Extracted records:
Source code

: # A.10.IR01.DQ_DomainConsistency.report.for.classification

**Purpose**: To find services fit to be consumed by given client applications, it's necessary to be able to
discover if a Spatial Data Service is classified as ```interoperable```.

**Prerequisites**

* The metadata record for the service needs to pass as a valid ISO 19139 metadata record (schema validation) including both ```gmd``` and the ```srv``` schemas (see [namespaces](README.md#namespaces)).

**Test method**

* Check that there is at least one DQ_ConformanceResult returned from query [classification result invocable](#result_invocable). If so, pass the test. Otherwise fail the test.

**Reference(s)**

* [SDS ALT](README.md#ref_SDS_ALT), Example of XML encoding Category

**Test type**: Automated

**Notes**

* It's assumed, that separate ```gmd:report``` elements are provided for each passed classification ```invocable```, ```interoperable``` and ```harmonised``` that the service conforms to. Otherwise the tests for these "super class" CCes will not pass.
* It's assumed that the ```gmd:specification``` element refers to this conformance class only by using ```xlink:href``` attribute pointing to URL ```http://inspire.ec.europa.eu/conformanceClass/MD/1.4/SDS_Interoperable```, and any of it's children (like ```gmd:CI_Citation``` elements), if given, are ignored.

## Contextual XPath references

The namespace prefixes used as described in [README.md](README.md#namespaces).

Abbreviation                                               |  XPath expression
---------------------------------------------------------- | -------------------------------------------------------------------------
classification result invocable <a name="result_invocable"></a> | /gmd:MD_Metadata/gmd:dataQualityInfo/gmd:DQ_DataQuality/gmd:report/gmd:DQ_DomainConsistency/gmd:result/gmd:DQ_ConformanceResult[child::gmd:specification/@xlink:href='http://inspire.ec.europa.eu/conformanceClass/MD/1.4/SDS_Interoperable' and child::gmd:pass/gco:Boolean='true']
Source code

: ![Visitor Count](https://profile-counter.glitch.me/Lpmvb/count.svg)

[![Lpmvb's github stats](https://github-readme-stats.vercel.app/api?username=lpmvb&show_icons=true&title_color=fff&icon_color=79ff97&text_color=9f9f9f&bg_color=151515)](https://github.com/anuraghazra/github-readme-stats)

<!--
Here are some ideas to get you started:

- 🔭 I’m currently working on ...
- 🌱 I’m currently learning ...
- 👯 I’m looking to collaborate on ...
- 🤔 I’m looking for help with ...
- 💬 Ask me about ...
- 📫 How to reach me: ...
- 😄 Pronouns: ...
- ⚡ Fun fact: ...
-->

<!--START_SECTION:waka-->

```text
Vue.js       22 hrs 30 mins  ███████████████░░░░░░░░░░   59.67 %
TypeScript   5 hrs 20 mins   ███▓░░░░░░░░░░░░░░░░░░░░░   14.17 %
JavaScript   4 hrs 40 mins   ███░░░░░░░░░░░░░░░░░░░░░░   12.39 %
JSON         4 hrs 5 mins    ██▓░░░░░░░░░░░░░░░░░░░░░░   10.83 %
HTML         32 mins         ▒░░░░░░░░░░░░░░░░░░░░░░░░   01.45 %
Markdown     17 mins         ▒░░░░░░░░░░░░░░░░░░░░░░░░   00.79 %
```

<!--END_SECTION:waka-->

==

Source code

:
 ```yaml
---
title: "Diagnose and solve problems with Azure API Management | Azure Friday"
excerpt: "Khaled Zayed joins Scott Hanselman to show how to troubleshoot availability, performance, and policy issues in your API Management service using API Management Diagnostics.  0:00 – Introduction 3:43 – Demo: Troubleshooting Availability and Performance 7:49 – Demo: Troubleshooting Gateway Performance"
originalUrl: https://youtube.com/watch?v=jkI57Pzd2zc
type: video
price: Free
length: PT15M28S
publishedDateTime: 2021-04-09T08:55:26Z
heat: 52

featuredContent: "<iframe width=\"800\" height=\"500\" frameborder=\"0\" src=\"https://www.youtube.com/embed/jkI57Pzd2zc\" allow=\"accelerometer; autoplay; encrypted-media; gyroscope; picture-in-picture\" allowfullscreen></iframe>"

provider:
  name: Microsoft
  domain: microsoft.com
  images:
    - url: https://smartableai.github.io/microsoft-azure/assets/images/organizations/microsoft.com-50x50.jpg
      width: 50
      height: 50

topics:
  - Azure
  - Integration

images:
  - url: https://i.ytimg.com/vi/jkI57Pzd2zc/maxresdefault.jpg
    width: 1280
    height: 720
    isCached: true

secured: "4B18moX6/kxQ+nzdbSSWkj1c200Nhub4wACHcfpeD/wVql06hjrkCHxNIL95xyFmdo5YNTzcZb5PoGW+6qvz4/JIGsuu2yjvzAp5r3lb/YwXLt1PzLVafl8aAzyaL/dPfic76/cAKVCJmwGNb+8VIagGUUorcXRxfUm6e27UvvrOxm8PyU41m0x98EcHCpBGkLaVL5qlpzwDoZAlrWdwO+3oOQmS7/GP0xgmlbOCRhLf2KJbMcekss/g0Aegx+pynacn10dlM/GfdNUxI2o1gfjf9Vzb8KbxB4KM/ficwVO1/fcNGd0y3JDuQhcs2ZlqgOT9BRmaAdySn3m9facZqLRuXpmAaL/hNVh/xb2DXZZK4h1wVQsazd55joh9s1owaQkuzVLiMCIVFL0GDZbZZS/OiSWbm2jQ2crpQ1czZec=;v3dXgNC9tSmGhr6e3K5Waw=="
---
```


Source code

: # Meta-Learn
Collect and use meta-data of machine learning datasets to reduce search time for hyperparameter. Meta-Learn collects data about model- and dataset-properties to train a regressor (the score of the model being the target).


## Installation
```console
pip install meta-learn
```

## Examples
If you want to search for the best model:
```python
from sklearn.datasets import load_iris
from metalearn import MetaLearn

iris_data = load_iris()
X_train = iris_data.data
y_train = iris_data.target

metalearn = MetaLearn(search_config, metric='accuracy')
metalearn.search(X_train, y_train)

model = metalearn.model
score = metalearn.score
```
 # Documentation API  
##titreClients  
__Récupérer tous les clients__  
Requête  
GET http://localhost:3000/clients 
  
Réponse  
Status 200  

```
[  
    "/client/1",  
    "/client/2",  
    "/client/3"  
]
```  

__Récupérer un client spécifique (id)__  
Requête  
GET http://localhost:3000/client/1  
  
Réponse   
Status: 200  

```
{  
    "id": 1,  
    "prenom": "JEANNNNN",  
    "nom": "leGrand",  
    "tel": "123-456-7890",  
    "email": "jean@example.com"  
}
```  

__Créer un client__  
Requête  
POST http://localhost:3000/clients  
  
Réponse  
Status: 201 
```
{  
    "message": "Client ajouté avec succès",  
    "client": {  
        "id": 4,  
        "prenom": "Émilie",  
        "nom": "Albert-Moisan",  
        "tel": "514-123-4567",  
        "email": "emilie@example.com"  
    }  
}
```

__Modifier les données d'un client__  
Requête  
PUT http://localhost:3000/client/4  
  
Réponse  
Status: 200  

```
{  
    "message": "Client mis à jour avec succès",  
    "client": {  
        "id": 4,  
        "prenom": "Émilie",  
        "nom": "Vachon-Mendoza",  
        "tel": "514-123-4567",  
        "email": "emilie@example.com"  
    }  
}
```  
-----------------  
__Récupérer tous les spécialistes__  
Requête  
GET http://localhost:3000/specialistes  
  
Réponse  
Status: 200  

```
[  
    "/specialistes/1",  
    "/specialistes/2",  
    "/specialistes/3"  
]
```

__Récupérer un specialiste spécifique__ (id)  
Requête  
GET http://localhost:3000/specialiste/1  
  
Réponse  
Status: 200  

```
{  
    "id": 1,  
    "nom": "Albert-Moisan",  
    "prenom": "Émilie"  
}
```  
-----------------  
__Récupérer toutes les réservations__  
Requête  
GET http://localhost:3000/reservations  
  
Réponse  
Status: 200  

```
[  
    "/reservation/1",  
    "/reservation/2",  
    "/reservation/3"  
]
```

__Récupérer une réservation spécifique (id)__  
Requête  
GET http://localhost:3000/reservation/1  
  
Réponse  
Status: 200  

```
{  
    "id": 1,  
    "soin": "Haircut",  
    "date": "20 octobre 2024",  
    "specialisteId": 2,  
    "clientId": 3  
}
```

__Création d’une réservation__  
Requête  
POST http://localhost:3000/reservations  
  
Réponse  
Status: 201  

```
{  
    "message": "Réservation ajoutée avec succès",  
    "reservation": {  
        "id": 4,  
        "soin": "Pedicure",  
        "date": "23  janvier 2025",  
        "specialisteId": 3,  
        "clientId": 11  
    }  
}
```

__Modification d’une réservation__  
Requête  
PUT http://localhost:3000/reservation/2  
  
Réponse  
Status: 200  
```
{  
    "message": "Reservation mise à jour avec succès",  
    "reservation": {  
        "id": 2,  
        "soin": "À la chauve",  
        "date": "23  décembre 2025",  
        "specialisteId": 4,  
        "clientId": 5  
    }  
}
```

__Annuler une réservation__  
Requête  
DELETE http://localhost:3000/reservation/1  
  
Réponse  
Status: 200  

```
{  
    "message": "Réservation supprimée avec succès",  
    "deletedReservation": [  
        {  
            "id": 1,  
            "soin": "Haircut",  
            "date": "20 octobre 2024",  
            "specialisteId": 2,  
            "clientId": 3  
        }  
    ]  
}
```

---

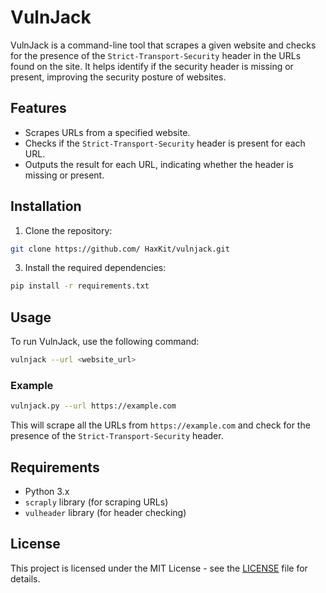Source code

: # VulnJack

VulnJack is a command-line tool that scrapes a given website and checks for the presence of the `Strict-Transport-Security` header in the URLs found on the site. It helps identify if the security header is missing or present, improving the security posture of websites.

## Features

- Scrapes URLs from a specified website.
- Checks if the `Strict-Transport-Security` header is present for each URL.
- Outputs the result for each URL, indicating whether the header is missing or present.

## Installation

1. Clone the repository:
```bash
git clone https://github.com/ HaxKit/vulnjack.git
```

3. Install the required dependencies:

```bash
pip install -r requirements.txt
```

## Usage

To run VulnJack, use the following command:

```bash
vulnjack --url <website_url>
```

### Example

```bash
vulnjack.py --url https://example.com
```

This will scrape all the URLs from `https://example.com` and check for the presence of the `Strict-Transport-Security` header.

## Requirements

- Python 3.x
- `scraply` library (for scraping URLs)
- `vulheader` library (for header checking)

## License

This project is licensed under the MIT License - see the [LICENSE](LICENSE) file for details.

> _WHAT TO DO_:
The word "score" may appear in lines of the entries. State how many lines hold it, as a number alone.

> _WRITTEN REPLY_:
2